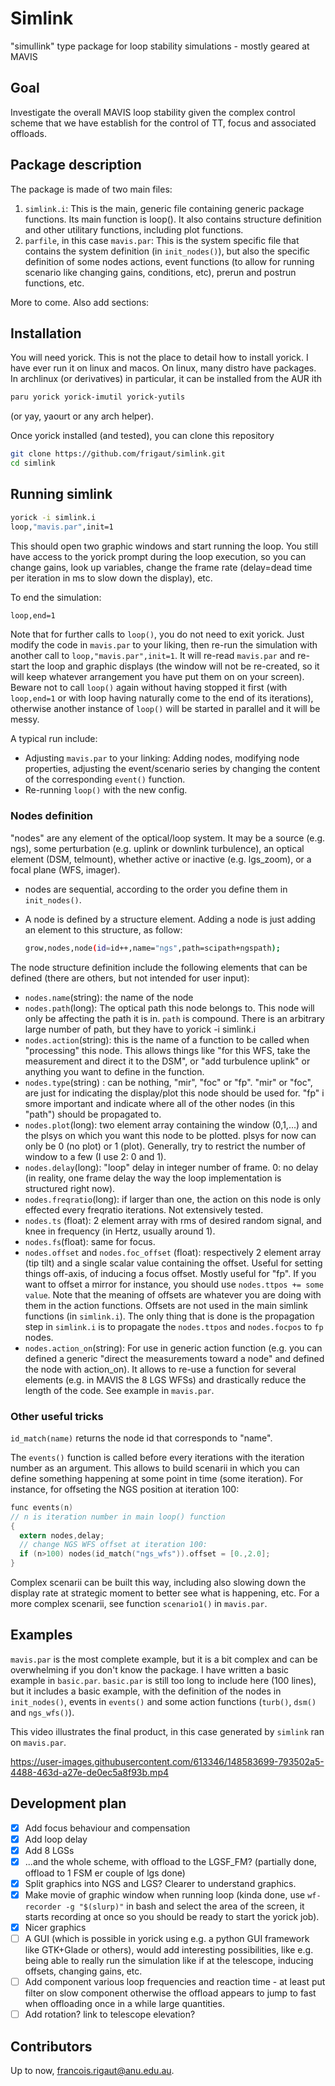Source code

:# Simlink
"simullink" type package for loop stability simulations - mostly geared at MAVIS

## Goal

Investigate the overall MAVIS loop stability given the complex control scheme that we have establish for the control of TT, focus and associated offloads.

## Package description

The package is made of two main files:

1. `simlink.i`: This is the main, generic file containing generic package functions. Its main function is loop(). It also contains structure definition and other utilitary functions, including plot functions.
2. `parfile`, in this case `mavis.par`: This is the system specific file that contains the system definition (in `init_nodes()`), but also the specific definition of some nodes actions, event functions (to allow for running scenario like changing gains, conditions, etc), prerun and postrun functions, etc. 

More to come. Also add sections:

## Installation

You will need yorick. This is not the place to detail how to install yorick. I have ever run it on linux and macos. On linux, many distro have packages. In archlinux (or derivatives) in particular, it can be installed from the AUR ith

```bash
paru yorick yorick-imutil yorick-yutils
```
(or yay, yaourt or any arch helper). 

Once yorick installed (and tested), you can clone this repository

```bash
git clone https://github.com/frigaut/simlink.git
cd simlink
```

## Running simlink

```bash
yorick -i simlink.i
loop,"mavis.par",init=1
```

This should open two graphic windows and start running the loop. You still have access to the yorick prompt during the loop execution, so you can change gains, look up variables, change the frame rate (delay=dead time per iteration in ms to slow down the display), etc. 

To end the simulation:

```bash
loop,end=1
```

Note that for further calls to `loop()`, you do not need to exit yorick. Just modify the code in `mavis.par` to your liking, then re-run the simulation with another call to `loop,"mavis.par",init=1`. It will re-read `mavis.par` and re-start the loop and graphic displays (the window will not be re-created, so it will keep whatever arrangement you have put them on on your screen). Beware not to call `loop()` again without having stopped it first (with `loop,end=1` or with loop having naturally come to the end of its iterations), otherwise another instance of `loop()` will be started in parallel and it will be messy. 

A typical run include:

- Adjusting `mavis.par` to your linking: Adding nodes, modifying node properties, adjusting the event/scenario series by changing the content of the corresponding `event()` function.
- Re-running `loop()` with the new config.

### Nodes definition

"nodes" are any element of the optical/loop system. It may be a source (e.g. ngs), some perturbation (e.g. uplink or downlink turbulence), an optical element (DSM, telmount), whether active or inactive (e.g. lgs_zoom), or a focal plane (WFS, imager).

- nodes are sequential, according to the order you define them in `init_nodes()`.

- A node is defined by a structure element. Adding a node is just adding an element to this structure, as follow:

  ```bash
  grow,nodes,node(id=id++,name="ngs",path=scipath+ngspath);
  ```

The node structure definition include the following elements that can be defined (there are others, but not intended for user input):

- `nodes.name`(string): the name of the node
- `nodes.path`(long): The optical path this node belongs to. This node will only be affecting the path it is in. `path` is compound. There is an arbitrary large number of path, but they have to yorick -i simlink.i
- `nodes.action`(string): this is the name of a function to be called when "processing" this node. This allows things like "for this WFS, take the measurement and direct it to the DSM", or "add turbulence uplink" or anything you want to define in the function.
- `nodes.type`(string) : can be nothing, "mir", "foc" or "fp". "mir" or "foc",  are just for indicating the display/plot this node should be used for. "fp" i smore important and indicate where all of the other nodes (in this "path") should be propagated to.
- `nodes.plot`(long): two element array containing the window (0,1,...) and the plsys on which you want this node to be plotted. plsys for now can only be 0 (no plot) or 1 (plot). Generally, try to restrict the number of window to a few (I use 2: 0 and 1).
- `nodes.delay`(long): "loop" delay in integer number of frame. 0: no delay (in reality, one frame delay the way the loop implementation is structured right now).
- `nodes.freqratio`(long): if larger than one, the action on this node is only effected every freqratio iterations. Not extensively tested.
- `nodes.ts` (float): 2 element array with rms of desired random signal, and knee in frequency (in Hertz, usually around 1).
- `nodes.fs`(float): same for focus.
- `nodes.offset` and `nodes.foc_offset` (float): respectively 2 element array (tip tilt) and a single scalar value containing the offset. Useful for setting things off-axis, of inducing a focus offset. Mostly useful for "fp". If you want to offset a mirror for instance, you should use 
  `nodes.ttpos += some value`. Note that the meaning of offsets are whatever you are doing with them in the action functions. Offsets are not used in the main simlink functions (in `simlink.i`). The only thing that is done is the propagation step in `simlink.i` is to propagate the `nodes.ttpos` and `nodes.focpos` to `fp` nodes.
- `nodes.action_on`(string): For use in generic action function (e.g. you can defined a generic "direct the measurements toward a node" and defined the node with action_on). It allows to re-use a function for several elements (e.g. in MAVIS the 8 LGS WFSs) and drastically reduce the length of the code. See example in `mavis.par`.

### Other useful tricks

`id_match(name)` returns the node id that corresponds to "name". 

The `events()` function is called before every iterations with the iteration number as an argument. This allows to build scenarii in which you can define something happening at some point in time (some iteration). For instance, for offseting the NGS position at iteration 100:

```C
func events(n)
// n is iteration number in main loop() function
{
  extern nodes,delay;
  // change NGS WFS offset at iteration 100:
  if (n>100) nodes(id_match("ngs_wfs")).offset = [0.,2.0];
}
```

Complex scenarii can be built this way, including also slowing down the display rate at strategic moment to better see what is happening, etc. For a more complex scenarii, see function `scenario1()` in `mavis.par`.

## Examples

`mavis.par` is the most complete example, but it is a bit complex and can be overwhelming if you don't know the package. I have written a basic example in `basic.par`. `basic.par` is still too long to include here (100 lines), but it includes a basic example, with the definition of the nodes in `init_nodes()`, events in `events()` and some action functions (`turb()`, `dsm()` and `ngs_wfs()`).

This video illustrates the final product, in this case generated by `simlink` ran on `mavis.par`.



https://user-images.githubusercontent.com/613346/148583699-793502a5-4488-463d-a27e-de0ec5a8f93b.mp4



## Development plan

- [x] Add focus behaviour and compensation
- [x] Add loop delay
- [x] Add 8 LGSs 
- [x] ...and the whole scheme, with offload to the LGSF_FM? (partially done, offload to 1 FSM er couple of lgs done)
- [x] Split graphics into NGS and LGS? Clearer to understand graphics.
- [x] Make movie of graphic window when running loop (kinda done, use `wf-recorder -g "$(slurp)"` in bash and select the area of the screen, it starts recording at once so you should be ready to start the yorick job).
- [x] Nicer graphics
- [ ] A GUI (which is possible in yorick using e.g. a python GUI framework like GTK+Glade or others), would add interesting possibilities, like e.g. being able to really run the simulation like if at the telescope, inducing offsets, changing gains, etc.
- [ ] Add component various loop frequencies and reaction time - at least put filter on slow component otherwise the offload appears to jump to fast when offloading once in a while large quantities.
- [ ] Add rotation? link to telescope elevation?

## Contributors

Up to now, francois.rigaut@anu.edu.au.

> _What is being asked_
All lines above from the line with "in the function." through the line with "be propagated to.", both included, are to be set down exactly, with nothing else.

> _Exercise solution_
- `nodes.action`(string): this is the name of a function to be called when "processing" this node. This allows things like "for this WFS, take the measurement and direct it to the DSM", or "add turbulence uplink" or anything you want to define in the function.
- `nodes.type`(string) : can be nothing, "mir", "foc" or "fp". "mir" or "foc",  are just for indicating the display/plot this node should be used for. "fp" i smore important and indicate where all of the other nodes (in this "path") should be propagated to.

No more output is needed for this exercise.